If you’re talking about characters having their sanity stripped from them like some much peeling paint, then you have to start with Taxi Driver.
Martin Scorsese’s epic tale of a rapidly fracturing mind trapped within a decaying sleazoid hell is second to none when it comes to making disturbing subject matter into high art and if you ever needed a quick burst of ammo for a pub discussion why this film is Marty’s masterwork, it’s this: only a true genius could take all the different threads that spoil within Taxi Driver’s twisted husk and not turn out something ridiculously exploitative.
Forget the searing iconic imagery for a moment (if that’s even possible) and just consider how close the movie actually skews to established exploitation movie norms and somehow still comfortably emerges as one of the greatest, damn, movies ever made.

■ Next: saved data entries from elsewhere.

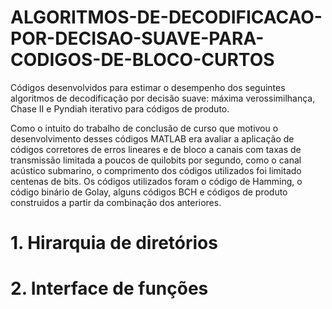 # ALGORITMOS-DE-DECODIFICACAO-POR-DECISAO-SUAVE-PARA-CODIGOS-DE-BLOCO-CURTOS
Códigos desenvolvidos para estimar o desempenho dos seguintes algoritmos de decodificação por decisão suave: máxima verossimilhança, Chase II e Pyndiah iterativo para códigos de produto.

Como o intuito do trabalho de conclusão de curso que motivou o desenvolvimento desses códigos MATLAB era avaliar a aplicação de códigos corretores de erros lineares e de bloco a canais com taxas de transmissão limitada a poucos de quilobits por segundo, como o canal acústico submarino, o comprimento dos códigos utilizados foi limitado centenas de bits. Os códigos utilizados foram o código de Hamming, o código binário de Golay, alguns códigos BCH e códigos de produto construidos a partir da combinação dos anteriores.

# 1. Hirarquia de diretórios
# 2. Interface de funções
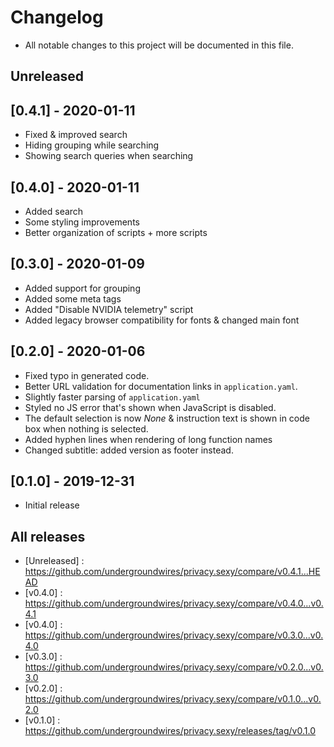 # Changelog

- All notable changes to this project will be documented in this file.

## Unreleased

## [0.4.1] - 2020-01-11

- Fixed & improved search
- Hiding grouping while searching
- Showing search queries when searching

## [0.4.0] - 2020-01-11

- Added search
- Some styling improvements
- Better organization of scripts + more scripts

## [0.3.0] - 2020-01-09

- Added support for grouping
- Added some meta tags
- Added "Disable NVIDIA telemetry" script
- Added legacy browser compatibility for fonts & changed main font

## [0.2.0] - 2020-01-06

- Fixed typo in generated code.
- Better URL validation for documentation links in `application.yaml`.
- Slightly faster parsing of `application.yaml`
- Styled no JS error that's shown when JavaScript is disabled.
- The default selection is now *None* & instruction text is shown in code box when nothing is selected.
- Added hyphen lines when rendering of long function names
- Changed subtitle: added version as footer instead.

## [0.1.0] - 2019-12-31

- Initial release

## All releases

- [Unreleased] : https://github.com/undergroundwires/privacy.sexy/compare/v0.4.1...HEAD
- [v0.4.0] : https://github.com/undergroundwires/privacy.sexy/compare/v0.4.0...v0.4.1
- [v0.4.0] : https://github.com/undergroundwires/privacy.sexy/compare/v0.3.0...v0.4.0
- [v0.3.0] : https://github.com/undergroundwires/privacy.sexy/compare/v0.2.0...v0.3.0
- [v0.2.0] : https://github.com/undergroundwires/privacy.sexy/compare/v0.1.0...v0.2.0
- [v0.1.0] : https://github.com/undergroundwires/privacy.sexy/releases/tag/v0.1.0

Travis Bickle, a man self-described in his own, rambling diaries as “God’s lonely man”, is an honourably discharged marine who served in Vietnam and who obviously is suffering from some form of undiagnosed PTSD. In an effort to take advantage of his epic insomnia, he takes a job as a taxi driver, ferrying various lost soul across the length and breadth of New York City, but, unsurprisingly, his inhuman workload of twelve hour night shifts spread over working weeks that sometimes stretch to seven days does nothing to alter his state of mind. However, most damaging to his tenuous grasp of reality is the fact that during the mid 1970’s, New York was an infamous, open-aired cess pool of prostitution, pumps, porn, crime, filth and degradation that has Bickle wishing that a real rain would come and wash the scum off the streets.
Inbetween accepting fares from jittery men who want to murder their cheating wives and impassively staring at the screen of a porn theatre after buying a popcorn (popcorn and porn? Jesus wept that’s unnerving), Travis finds a sliver of respite in the form of Betsy, a volunteer campaigner for a hopeful presidential candidate, whom he tries to date despite having no real clue how normal people interact. Also on his mind is Iris, a twelve year-old prostitute, whose treatment by her pimp, Matthew, sends Travis into rage spiral that sees his already dark thoughts manifest themselves in threatening ways and after a date with Betsy goes disastrously wrong, he illegally purchases a bunch of firearms and prepares for war.
Initially planning to assassinate the Senator Betsy is campaigning for, an utterly delusional Travis turns his attention back to Iris and sets in motion a brutal plan to enforce his will upon a world crumbling from urban decay that won’t give him a second thought.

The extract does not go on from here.